Et c’est vrai, indéniablement : le lien transgénérationnel est indispensable. Il est l’incarnation logique du temps qui passe, entre ceux qui vont disparaître et ceux qui grandissent. Mais depuis plusieurs années, c’est une transmission horizontale, presque fraternelle, qui s’est doucement instaurée dans ma classe : mes élèves se transmettent entre pairs la mémoire qu’ils construisent les uns avec les autres, les uns après les autres, les uns pour les autres. Des enfants écrivent l’Histoire pour leurs petits frères, leurs petites sœurs, leurs petits camarades. Ils gagnent des récompenses qu’ils s’offrent les uns aux autres comme le mérite partagé du devoir accompli. Cette année a été perturbée, comme les précédentes, par des incidents et des épisodes difficiles et douloureux : la vie d’une école, d’une classe, n’est jamais de tout repos, et celle d’une maîtresse non plus.

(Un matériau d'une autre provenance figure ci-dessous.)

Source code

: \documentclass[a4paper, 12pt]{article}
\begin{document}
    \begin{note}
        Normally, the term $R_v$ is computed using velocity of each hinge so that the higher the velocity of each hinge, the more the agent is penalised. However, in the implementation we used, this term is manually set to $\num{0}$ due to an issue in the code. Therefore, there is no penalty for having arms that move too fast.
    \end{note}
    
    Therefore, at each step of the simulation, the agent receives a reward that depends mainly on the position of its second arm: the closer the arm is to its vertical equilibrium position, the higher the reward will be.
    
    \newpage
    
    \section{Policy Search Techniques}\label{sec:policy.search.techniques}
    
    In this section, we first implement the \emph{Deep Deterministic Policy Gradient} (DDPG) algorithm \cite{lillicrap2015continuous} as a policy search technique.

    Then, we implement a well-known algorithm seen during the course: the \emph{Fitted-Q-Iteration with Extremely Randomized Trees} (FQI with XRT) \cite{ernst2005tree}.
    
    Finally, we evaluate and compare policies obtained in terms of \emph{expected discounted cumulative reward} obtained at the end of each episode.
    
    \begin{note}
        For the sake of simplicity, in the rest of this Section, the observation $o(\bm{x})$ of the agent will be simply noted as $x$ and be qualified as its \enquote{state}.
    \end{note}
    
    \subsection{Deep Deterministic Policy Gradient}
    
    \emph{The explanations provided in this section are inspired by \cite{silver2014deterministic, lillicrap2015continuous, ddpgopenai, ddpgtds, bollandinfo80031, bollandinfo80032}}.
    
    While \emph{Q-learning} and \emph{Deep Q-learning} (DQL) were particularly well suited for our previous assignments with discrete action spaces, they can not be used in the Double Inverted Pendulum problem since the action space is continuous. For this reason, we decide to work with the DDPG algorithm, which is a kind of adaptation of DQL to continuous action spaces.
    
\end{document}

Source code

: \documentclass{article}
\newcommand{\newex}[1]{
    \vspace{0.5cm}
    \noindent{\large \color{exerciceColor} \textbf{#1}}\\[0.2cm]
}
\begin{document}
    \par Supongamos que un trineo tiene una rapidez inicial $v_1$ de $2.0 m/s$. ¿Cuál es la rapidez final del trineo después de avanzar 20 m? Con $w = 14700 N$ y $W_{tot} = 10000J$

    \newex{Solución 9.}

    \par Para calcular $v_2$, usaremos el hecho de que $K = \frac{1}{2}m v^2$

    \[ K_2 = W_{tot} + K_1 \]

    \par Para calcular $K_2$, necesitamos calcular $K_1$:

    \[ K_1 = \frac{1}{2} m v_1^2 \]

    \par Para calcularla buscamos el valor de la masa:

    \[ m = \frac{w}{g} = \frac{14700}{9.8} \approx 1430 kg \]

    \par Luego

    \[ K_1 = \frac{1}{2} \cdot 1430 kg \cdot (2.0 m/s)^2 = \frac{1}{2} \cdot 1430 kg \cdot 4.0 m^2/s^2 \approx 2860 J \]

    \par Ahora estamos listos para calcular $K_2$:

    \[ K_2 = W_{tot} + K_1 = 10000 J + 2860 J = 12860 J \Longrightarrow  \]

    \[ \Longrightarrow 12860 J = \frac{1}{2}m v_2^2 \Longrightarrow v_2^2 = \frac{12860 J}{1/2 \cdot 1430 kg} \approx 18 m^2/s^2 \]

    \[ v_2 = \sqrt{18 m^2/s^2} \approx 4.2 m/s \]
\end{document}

Mais si le temps a manqué, si l’énergie a été quelque peu difficile à trouver, je n’ai jamais abandonné ce projet, quand bien même c’est un travail de longue haleine, qui demande un investissement personnel considérable, un long travail de préparation. J’ai appris au fil des années à chercher, à éplucher les archives, j’ai lu beaucoup, j’ai transcrit des documents d’époque. J’ai pris dans mes bras chacun des Poilus que j’ai approchés, je l’ai imaginé très fort, je l’ai aimé. Je tiens à ce projet parce que l’Histoire ne s’écrit pas autrement ; elle n’est pas, elle ne doit pas être l’objet d’un roman national à la gloire de je ne sais quel idéal. Elle s’ancre dans la réalité, elle est la toile tissée par les histoires croisées des hommes et des femmes qui ont vécu avant nous. Des hommes et des femmes, comme nous. Il y a bien parmi eux quelques rois, des empereurs, des généraux dont on accroche le nom à des dates et le portrait à la frise chronologique… on visitera bien des musées, des châteaux, des monuments. Mais ce qui parle à chacun d’entre nous, adultes et enfants, ce ne sont pas les dorures de Versailles ni le lustre des médailles, c’est l’humanité qui traverse le temps à hauteur de quotidien, celle qui nous fait proches les uns des autres. Proches des hommes, des femmes, des enfants, qui plaquèrent les silhouettes de leurs mains sur les parois des grottes, au point qu’on pourrait y glisser nos propres mains. Comme si le temps n’était qu’un détail, comme si c’était hier.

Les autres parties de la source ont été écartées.